Google Begins Testing 'Pilotless' Flying Taxis That Can Reach 93MPH
The pilotless aircraft, known as Cora, will fly with the help of its small lift rotors
The flying car, once a distant 'sci-fi dream' of the future, may now become reality as pilotless taxis are being tested as part of a new project backed by search giant Google.
Zephyr Airworks, a subsidiary of Page's company Kitty Hawk, is in the process of testing and developing airborne taxis in New Zealand.
The pilotless aircraft, known as Cora, will fly with the help of its small lift rotors on its wings, giving it a vertical take-off and landing capability similar to a drone or helicopter.
Developers claim that ' Cora' will be much quieter than a helicopter and will, of course, have no pilot.
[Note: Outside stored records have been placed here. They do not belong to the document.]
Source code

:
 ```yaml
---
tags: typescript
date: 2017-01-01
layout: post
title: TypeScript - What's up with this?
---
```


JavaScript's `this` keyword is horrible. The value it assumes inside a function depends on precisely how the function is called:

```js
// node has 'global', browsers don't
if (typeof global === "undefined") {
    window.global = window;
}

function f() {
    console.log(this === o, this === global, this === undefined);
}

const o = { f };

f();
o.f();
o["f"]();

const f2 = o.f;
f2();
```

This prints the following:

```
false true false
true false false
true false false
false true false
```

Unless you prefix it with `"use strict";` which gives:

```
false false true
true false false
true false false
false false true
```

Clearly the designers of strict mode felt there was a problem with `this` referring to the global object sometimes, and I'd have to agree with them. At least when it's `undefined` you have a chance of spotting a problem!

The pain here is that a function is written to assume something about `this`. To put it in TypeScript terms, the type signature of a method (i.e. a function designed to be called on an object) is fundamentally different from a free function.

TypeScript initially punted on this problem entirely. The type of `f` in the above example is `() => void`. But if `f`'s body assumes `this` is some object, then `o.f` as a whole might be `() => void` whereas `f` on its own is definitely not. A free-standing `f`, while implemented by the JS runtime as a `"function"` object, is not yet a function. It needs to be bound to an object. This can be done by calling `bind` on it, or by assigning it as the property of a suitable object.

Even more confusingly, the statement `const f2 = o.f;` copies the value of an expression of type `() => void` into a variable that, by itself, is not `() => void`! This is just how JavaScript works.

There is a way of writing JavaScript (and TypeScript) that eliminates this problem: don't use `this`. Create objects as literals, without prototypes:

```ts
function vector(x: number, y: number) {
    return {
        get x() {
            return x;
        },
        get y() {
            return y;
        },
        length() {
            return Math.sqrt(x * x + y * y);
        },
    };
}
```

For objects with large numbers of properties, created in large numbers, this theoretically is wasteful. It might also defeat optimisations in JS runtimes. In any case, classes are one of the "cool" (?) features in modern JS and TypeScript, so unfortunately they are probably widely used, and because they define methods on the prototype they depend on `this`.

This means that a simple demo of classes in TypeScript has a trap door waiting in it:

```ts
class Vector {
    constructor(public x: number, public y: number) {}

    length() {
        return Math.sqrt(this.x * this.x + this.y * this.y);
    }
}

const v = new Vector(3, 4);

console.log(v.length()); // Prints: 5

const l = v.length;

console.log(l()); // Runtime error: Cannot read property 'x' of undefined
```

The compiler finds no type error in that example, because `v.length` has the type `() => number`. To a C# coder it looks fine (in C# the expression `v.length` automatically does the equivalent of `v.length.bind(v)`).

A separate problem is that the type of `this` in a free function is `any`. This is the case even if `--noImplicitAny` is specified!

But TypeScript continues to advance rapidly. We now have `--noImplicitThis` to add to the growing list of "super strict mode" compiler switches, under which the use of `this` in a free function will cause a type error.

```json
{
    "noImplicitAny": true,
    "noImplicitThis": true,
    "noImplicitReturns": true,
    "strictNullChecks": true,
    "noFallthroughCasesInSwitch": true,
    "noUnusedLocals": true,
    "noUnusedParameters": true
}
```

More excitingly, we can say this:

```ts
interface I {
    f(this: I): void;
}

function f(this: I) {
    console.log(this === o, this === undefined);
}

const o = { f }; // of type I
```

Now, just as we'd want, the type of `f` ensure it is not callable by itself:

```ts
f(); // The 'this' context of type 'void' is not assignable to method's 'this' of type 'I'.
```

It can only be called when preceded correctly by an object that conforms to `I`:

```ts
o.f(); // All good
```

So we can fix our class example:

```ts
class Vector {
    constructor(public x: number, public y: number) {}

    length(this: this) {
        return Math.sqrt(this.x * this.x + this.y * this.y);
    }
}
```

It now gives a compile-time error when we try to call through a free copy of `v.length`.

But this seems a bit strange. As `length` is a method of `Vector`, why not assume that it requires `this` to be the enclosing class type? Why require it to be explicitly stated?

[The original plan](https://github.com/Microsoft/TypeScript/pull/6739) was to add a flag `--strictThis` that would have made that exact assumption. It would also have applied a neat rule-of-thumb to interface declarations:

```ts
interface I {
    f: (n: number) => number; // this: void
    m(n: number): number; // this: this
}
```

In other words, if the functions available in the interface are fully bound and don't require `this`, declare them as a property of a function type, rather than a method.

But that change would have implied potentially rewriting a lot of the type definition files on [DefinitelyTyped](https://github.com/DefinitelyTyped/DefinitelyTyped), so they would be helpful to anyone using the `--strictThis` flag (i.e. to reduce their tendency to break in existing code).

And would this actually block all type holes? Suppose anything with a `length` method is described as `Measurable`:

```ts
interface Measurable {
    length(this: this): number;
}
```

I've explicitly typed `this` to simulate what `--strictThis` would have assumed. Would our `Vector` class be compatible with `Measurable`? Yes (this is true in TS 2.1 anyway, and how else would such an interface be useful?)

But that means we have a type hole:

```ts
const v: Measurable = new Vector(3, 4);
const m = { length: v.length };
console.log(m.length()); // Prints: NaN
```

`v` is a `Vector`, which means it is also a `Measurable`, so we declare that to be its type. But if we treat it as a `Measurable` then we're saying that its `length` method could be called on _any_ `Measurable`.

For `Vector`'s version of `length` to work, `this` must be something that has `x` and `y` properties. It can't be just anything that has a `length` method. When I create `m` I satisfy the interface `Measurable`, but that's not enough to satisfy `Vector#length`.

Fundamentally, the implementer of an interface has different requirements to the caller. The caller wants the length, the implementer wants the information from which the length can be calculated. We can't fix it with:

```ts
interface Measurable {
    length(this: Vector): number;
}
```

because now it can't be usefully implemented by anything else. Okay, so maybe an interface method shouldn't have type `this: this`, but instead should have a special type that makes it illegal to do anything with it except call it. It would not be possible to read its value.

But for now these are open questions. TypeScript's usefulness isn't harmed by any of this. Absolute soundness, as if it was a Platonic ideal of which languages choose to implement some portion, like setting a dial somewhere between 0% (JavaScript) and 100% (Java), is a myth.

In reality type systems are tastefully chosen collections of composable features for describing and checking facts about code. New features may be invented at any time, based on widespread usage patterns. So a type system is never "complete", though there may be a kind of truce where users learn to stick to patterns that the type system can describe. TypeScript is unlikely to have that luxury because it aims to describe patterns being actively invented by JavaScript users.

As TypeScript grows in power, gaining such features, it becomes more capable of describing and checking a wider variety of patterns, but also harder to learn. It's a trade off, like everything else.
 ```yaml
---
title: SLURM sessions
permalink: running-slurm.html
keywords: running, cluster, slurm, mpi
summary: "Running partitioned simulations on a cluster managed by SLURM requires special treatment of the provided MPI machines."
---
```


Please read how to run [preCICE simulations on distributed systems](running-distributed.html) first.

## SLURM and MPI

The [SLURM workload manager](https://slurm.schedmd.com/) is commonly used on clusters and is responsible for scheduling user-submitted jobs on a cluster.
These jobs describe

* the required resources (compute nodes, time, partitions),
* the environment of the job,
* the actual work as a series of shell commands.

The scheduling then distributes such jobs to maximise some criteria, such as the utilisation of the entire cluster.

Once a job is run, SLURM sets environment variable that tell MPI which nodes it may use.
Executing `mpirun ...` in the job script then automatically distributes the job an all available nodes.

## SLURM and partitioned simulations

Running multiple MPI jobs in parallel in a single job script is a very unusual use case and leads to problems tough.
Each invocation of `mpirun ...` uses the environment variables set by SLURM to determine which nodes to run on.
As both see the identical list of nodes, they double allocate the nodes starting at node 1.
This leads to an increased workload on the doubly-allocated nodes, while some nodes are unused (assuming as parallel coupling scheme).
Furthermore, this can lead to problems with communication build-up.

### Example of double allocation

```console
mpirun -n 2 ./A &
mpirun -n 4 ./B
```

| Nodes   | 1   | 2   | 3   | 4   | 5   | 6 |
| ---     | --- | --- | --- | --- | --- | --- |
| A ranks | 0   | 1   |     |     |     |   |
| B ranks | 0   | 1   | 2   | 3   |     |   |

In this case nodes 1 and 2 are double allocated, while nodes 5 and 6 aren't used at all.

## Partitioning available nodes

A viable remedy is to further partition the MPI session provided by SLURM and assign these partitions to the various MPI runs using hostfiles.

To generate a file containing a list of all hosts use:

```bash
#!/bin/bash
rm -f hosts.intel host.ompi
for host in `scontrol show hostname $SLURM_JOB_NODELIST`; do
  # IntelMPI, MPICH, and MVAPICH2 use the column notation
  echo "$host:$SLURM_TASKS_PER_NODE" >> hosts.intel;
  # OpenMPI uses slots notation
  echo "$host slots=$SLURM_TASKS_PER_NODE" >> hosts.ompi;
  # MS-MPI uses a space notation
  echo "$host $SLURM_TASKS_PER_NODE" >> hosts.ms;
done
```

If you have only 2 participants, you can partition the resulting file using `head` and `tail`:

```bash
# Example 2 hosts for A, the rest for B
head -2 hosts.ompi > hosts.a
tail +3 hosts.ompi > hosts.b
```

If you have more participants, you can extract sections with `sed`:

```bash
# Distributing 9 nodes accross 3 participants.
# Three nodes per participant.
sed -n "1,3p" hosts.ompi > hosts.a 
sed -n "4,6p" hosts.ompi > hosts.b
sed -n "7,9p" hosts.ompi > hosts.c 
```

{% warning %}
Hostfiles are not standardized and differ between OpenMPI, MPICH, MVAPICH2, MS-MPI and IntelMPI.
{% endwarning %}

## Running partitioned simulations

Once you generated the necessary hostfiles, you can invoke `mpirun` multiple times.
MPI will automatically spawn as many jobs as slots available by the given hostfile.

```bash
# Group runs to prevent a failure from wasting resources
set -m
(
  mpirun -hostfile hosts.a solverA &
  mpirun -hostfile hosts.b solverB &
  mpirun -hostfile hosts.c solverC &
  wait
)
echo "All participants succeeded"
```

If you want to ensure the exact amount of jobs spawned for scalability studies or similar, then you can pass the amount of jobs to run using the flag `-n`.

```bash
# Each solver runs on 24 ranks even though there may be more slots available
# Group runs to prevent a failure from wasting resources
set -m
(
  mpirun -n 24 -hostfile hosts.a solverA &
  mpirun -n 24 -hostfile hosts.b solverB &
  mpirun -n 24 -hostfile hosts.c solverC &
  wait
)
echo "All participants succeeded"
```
Project developers also claim that craft will be able to transport passengers to urban areas such as rooftops and landing pads.
DailyStar reports: Zephyr chief executive Fred Reid said: “We are offering a pollution free, an emission-free vehicle that flies dependably, we think this is the logical next step in the evolution of transportation.”
The Cora prototype being tested uses three onboard computers to calculate its flight path and is capable of carrying two passengers.
The computers operate independently of each other for safety and the aircraft can deploy a parachute if anything goes wrong.
The aircraft, previously known as Zee.Aero, can travel 62 miles and reach speeds of 93mph and an altitude of 3,000 feet.
The Cora project envisages they will become so common that "air travel will be woven into our daily lives".
Zephyr said using them would be a simple experience for passengers.
"You wouldn't have to know anything about flying a plane. Cora could fly for you," the company said.
"And it would be all-electric, helping to build a sustainable world."
The aircraft will not be offered for sale, instead, the public must book trips like they would with an airline or taxi service.
Zephyr said it would operate in a similar fashion to a car ride-share – like Uber – and is working on an app so customers could hail the air taxis on their mobile phones.
Reid said local officials embraced the idea.
"We had no idea what to expect," he said.
"They could have laughed us out of the room. We were pitching something that sounded like science fiction."
Trialing the flying taxi service will take six years, with operations based around the city of Christchurch.
Christchurch mayor Lianne Dalziel said: "This aircraft represents the evolution of the transport ecosystem to one that responds to a global challenge to traffic and congestion, and is kinder to the planet.”